I've known authors that couldn't get published and finally found an outlet
after many many years of work. There *are* people who have 3 finished
books all queued up and ready to go, if the publisher is interested. And
that has happened, successfully, for a few people.

The real issue, in fiction writing especially, is that part of the whole
point of saying you are a published author is that someone *else* - an
editor, an insider in the world of books, savvy in the ways of what's
marketable and what's not- someone *else* actually validates the fact that
this material might have wider appeal outside the author's family and
friends. That, and most authors are inherently bad self-marketeers. They
don't want the job of promoting their own book and getting on the shelves
of the chains (very hard) with a zero budget. Others here have already
noted that this is the real service the publisher provides, and this is
basically the botom line.

In an era where promotion budgets are very small for books not authored by
Stephen King, Tom Clancy, and John Grisham, the gap between what the
publisher can provide and what the self-publisher can do is closing a bit.
One day (and we are not there yet by a stretch), the low overhead of
(self-)e-publishing has a shot to completely change the economics of
books.

Currently, the quite typical situation is that the author gets 20% of the
cover price. Someone had been asking what the typical breakdown is,
curious whether it was 2%-98% or something like that. Well, it's not too
too far from 20% most of the time. The agent, if there is one, gets a
little of that, so it's actually less. The retailer is getting in the
neighborhood of 20%, too. The distributor (and that is a different entity
than the publisher) is getting about that much too, and that can vary by
more than amounts the author or retailer can get. There are actually only
a handful of high volume retailers in the US. Two or three companies
handle the vast majority of books published. These guys' costs for
shipping, plus the limited shelf life and competition for space in big
chains are such that books not sold in a certain amount of time (and it's
not that long) are pulped. A really large amount of books never have a
shot at even getting back to the author even if *not* sold, even if s/he
wanted to remarket them him/herself, as they are pulped.
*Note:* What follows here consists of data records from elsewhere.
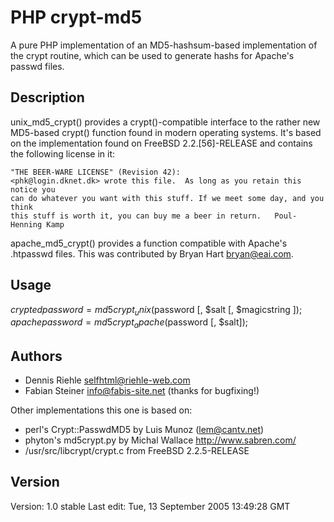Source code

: PHP crypt-md5
=============

A pure PHP implementation of an MD5-hashsum-based implementation of the crypt routine, which can be used to generate hashs for Apache's passwd files.


Description
-----------

unix_md5_crypt() provides a crypt()-compatible interface to the
rather new MD5-based crypt() function found in modern operating systems.
It's based on the implementation found on FreeBSD 2.2.[56]-RELEASE and
contains the following license in it:

	"THE BEER-WARE LICENSE" (Revision 42):
	<phk@login.dknet.dk> wrote this file.  As long as you retain this notice you
	can do whatever you want with this stuff. If we meet some day, and you think
	this stuff is worth it, you can buy me a beer in return.   Poul-Henning Kamp

apache_md5_crypt() provides a function compatible with Apache's
.htpasswd files. This was contributed by Bryan Hart <bryan@eai.com>.


Usage
-----

  $cryptedpassword = md5crypt_unix   ($password [, $salt [, $magicstring ]);
  $apachepassword  = md5crypt_apache ($password [, $salt]);



Authors
-------

 * Dennis Riehle <selfhtml@riehle-web.com>
 * Fabian Steiner <info@fabis-site.net> (thanks for bugfixing!)

Other implementations this one is based on:

 * perl's Crypt::PasswdMD5 by Luis Munoz (lem@cantv.net)
 * phyton's md5crypt.py by Michal Wallace http://www.sabren.com/
 * /usr/src/libcrypt/crypt.c from FreeBSD 2.2.5-RELEASE


Version
-------

Version:   1.0 stable
Last edit: Tue, 13 September 2005 13:49:28 GMT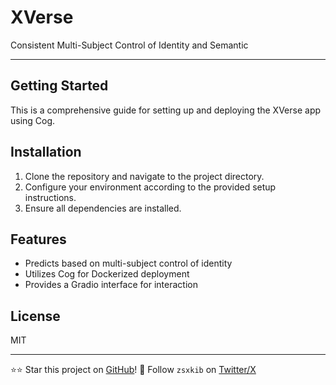 # XVerse

Consistent Multi-Subject Control of Identity and Semantic

---

## Getting Started

This is a comprehensive guide for setting up and deploying the XVerse app using Cog.

## Installation

1. Clone the repository and navigate to the project directory.
2. Configure your environment according to the provided setup instructions.
3. Ensure all dependencies are installed.

## Features

- Predicts based on multi-subject control of identity
- Utilizes Cog for Dockerized deployment
- Provides a Gradio interface for interaction

## License

MIT

---

⭐⭐ Star this project on [GitHub](https://github.com/zsxkib/cog-XVerse)!
👋 Follow `zsxkib` on [Twitter/X](https://twitter.com/zsakib_)
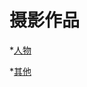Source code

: # 摄影作品

*[人物](https://github.com/vegazmaoning/portfolio/blob/master/introduce/photography/protrait.md)

*[其他](https://github.com/vegazmaoning/portfolio/blob/master/introduce/photography/other.md)

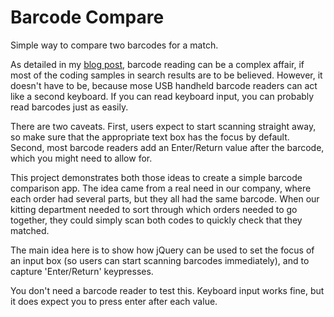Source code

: # Barcode Compare
Simple way to compare two barcodes for a match.

As detailed in my [blog post](https://mmmcmullin.wordpress.com/2015/09/26/my-new-keyboard-is-a-barcode-reader/), barcode reading can be a complex affair, if most of the coding samples in search results are to be believed. However, it doesn't have to be, because mose USB handheld barcode readers can act like a second keyboard. If you can read keyboard input, you can probably read barcodes just as easily.

There are two caveats. First, users expect to start scanning straight away, so make sure that the appropriate text box has the focus by default. Second, most barcode readers add an Enter/Return value after the barcode, which you might need to allow for.

This project demonstrates both those ideas to create a simple barcode comparison app. The idea came from a real need in our company, where each order had several parts, but they all had the same barcode. When our kitting department needed to sort through which orders needed to go together, they could simply scan both codes to quickly check that they matched.

The main idea here is to show how jQuery can be used to set the focus of an input box (so users can start scanning barcodes immediately), and to capture 'Enter/Return' keypresses.

You don't need a barcode reader to test this. Keyboard input works fine, but it does expect you to press enter after each value.
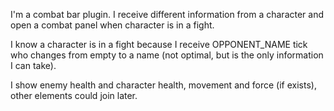 I'm a combat bar plugin.
I receive different information from a character and open a combat panel when character is in a fight.

I know a character is in a fight because I receive OPPONENT_NAME tick who changes from empty to a name (not optimal, but is the only information I can take).

I show enemy health and character health, movement and force (if exists), other elements could join later.
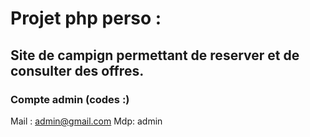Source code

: # Projet php perso : 
## Site de campign permettant de reserver et de consulter des offres. 

### Compte admin (codes :)
Mail : admin@gmail.com
Mdp: admin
Finally, the publisher is making ballpark 40%, maybe quite even quite a
bit less can be considered 'profit', after you talk about salary for
artists, designers, editor, etc etc. The promotional budget is in there
somewhere too, if there is one. I.e. - that's still more than authors, but
the shipping and printing costs are way up in the last 10-15 years, and
the publishers are getting squeezed too a lot of the time.

Last but not least, for more on do-it-yourself publishing, distribution,
promotion, etc etc. you can refer to r*if-er Jim Munroe's (last year's
comp entry 'Punk Points', and director of a five? minute live-action film
about IF) site: www.nokediakings.com. That has lots of information about
how a motivated author can cut out the publisher and distributor and sell
a book for less than the usual amount... his argument basically goes
roughly (cynical version here): since the odds are you aren't going to
sell many copies anyway, you can make the *same amount* self-publishing
and selling for cover price $10 as if with a publisher for $20, if you
sell the same number of copies. The only catch is, clearly, you have to do
a buttload of self-promotion to fight yourself onto shelves just to sell
those frikkin 2000 copies (or insert your own number).